Saturday, February 3, 2024

Naughty Ones (Commodore Amiga) Soundtrack

Well I couldn't figure out something to post last month so to kick off February I'm posting another game soundtrack that, to my knowledge, has not received a modern rip: A little-known Commodore Amiga game that goes by the name "Naughty Ones".


Released on both the Amiga and it's console counterpart, the Amiga CD32, Naughty Ones is what happens when a group of people decide to make an elimination platformer that bucks some of the trends of the subgenre birthed by the runaway success of Taito's Bubble Bobble. You move John (and Jim in two player mode) from room to room, chucking destructive rubber balls at whatever enemies came up in the minds of the developers in order to escape the surreal reality the heroes have been trapped in.

(...Can conform, rubber balls are really destructive)
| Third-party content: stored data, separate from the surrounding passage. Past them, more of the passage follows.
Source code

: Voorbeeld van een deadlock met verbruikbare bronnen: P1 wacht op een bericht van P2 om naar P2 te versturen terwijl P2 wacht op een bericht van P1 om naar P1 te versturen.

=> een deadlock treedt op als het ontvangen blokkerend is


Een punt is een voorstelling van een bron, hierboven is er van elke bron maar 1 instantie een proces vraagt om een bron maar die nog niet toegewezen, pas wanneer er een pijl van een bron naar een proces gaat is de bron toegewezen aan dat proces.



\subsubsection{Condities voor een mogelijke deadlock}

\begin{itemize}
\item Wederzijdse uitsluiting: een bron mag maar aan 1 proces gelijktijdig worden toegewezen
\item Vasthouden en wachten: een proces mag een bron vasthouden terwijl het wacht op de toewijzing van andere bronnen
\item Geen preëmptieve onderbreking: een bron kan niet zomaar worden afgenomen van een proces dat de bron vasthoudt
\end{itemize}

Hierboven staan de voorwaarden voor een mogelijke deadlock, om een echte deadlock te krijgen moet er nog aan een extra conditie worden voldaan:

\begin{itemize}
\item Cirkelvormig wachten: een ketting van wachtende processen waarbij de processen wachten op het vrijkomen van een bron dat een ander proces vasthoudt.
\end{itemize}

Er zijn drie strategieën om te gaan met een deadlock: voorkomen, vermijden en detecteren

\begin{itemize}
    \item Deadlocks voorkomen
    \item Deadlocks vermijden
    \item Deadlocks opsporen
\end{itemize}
You all probably recognize the game from the Angry Video Game Nerd's episode on the Amiga CD32, which was how I myself came across the title years ago. It drove me to break out the Amiga emulator and try the game for myself. It manages to dodge the "europlatformer" trope common in Amiga games where they pad out the gameplay with collectathon elements since the worst it gets is having to find a single key to reach the end instead of dropping you inside a huge maze and tasking you with grabbing every single last thing in the level.
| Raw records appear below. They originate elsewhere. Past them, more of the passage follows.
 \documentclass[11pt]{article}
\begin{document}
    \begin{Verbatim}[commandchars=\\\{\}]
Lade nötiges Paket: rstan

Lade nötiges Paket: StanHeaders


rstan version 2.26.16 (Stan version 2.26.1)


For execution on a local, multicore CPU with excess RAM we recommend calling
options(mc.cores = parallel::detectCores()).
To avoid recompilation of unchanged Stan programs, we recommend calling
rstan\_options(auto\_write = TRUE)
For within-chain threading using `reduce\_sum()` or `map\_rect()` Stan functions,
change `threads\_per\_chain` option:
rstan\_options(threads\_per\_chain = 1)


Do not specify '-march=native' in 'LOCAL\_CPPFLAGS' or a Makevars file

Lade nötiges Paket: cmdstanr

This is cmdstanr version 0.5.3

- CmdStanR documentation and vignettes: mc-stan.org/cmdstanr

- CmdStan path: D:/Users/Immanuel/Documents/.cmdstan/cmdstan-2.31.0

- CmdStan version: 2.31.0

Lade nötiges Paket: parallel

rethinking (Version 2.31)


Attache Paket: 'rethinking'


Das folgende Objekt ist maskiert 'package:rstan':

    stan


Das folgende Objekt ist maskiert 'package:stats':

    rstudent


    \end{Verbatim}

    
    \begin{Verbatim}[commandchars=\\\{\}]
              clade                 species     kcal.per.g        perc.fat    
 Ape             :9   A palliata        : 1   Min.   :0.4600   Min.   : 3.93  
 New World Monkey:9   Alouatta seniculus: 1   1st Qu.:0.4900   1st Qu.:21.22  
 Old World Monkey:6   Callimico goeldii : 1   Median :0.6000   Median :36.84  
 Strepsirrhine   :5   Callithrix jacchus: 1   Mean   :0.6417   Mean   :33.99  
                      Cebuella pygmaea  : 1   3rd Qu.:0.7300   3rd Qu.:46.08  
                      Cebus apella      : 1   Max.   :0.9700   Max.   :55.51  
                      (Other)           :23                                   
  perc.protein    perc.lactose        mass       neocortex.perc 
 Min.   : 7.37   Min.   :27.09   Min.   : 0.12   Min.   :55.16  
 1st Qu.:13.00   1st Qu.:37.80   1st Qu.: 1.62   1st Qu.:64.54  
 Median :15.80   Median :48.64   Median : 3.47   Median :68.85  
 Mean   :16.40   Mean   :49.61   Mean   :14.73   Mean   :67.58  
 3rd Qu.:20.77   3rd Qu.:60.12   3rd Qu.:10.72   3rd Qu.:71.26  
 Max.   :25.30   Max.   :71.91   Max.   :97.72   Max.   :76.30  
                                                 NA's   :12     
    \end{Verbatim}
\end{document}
While based on existing soundtrack rips, said rips either combine all the songs into one video (i.e. Youtube uploads) or are simply the raw audio files extracted from the game, including the level intros in the same audio files as their parent level. This rip takes the audio files, separates the intros into their own audio tracks, and converts everything into more universal mp3 files. For the audio tracks that were already separate, they were simply copied over and converted with no further alterations. Thus, I cannot claim full credit for this rip, just the part of making it easier to listen to individual tracks in the soundtrack. 

You can download the full set of songs here. I am uncertain on if and when I'll decide to create another soundtrack rip, but the next one that gets posted here will (hopefully) have more effort put behind it on my part aside from just "throw into foobar2000 and press convert". As for what else is in store, that is on my terms to figure out.